# EXERCISE AIM
Filter the entries down to the lines holding "always", then copy those lines.
Segment Open
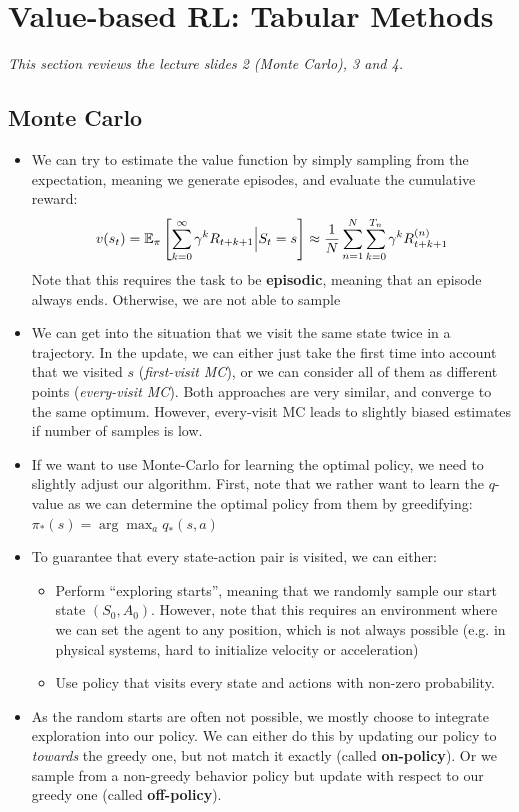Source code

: \section{Value-based RL: Tabular Methods}
\textit{This section reviews the lecture slides 2 (Monte Carlo), 3 and 4.}
\subsection{Monte Carlo}
\begin{itemize}
	\item We can try to estimate the value function by simply sampling from the expectation, meaning we generate episodes, and evaluate the cumulative reward:
	$$v(s_t)=\mathbb{E}_{\pi}\left[\sum_{k=0}^{\infty} \gamma^k R_{t+k+1}\Big\vert S_t=s\right]\approx \frac{1}{N}\sum_{n=1}^{N}\sum_{k=0}^{T_{n}}\gamma^k R_{t+k+1}^{(n)}$$
	Note that this requires the task to be \textbf{episodic}, meaning that an episode always ends. Otherwise, we are not able to sample 
	\item We can get into the situation that we visit the same state twice in a trajectory. In the update, we can either just take the first time into account that we visited $s$ (\textit{first-visit MC}), or we can consider all of them as different points (\textit{every-visit MC}). Both approaches are very similar, and converge to the same optimum. However, every-visit MC leads to slightly biased estimates if number of samples is low.
	\item If we want to use Monte-Carlo for learning the optimal policy, we need to slightly adjust our algorithm. First, note that we rather want to learn the $q$-value as we can determine the optimal policy from them by greedifying: $\pi_{*}(s)=\arg\max_a q_{*}(s,a)$
	\item To guarantee that every state-action pair is visited, we can either:
	\begin{itemize}
		\item Perform ``exploring starts'', meaning that we randomly sample our start state $(S_0,A_0)$. However, note that this requires an environment where we can set the agent to any position, which is not always possible (e.g. in physical systems, hard to initialize velocity or acceleration)
		\item Use policy that visits every state and actions with non-zero probability. 
	\end{itemize}
	\item As the random starts are often not possible, we mostly choose to integrate exploration into our policy. We can either do this by updating our policy to \textit{towards} the greedy one, but not match it exactly (called \textbf{on-policy}). Or we sample from a non-greedy behavior policy but update with respect to our greedy one (called \textbf{off-policy}).
\end{itemize}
Segment Closed
# RESULT FOR THIS TASK
	Note that this requires the task to be \textbf{episodic}, meaning that an episode always ends. Otherwise, we are not able to sample 
		\item Perform ``exploring starts'', meaning that we randomly sample our start state $(S_0,A_0)$. However, note that this requires an environment where we can set the agent to any position, which is not always possible (e.g. in physical systems, hard to initialize velocity or acceleration)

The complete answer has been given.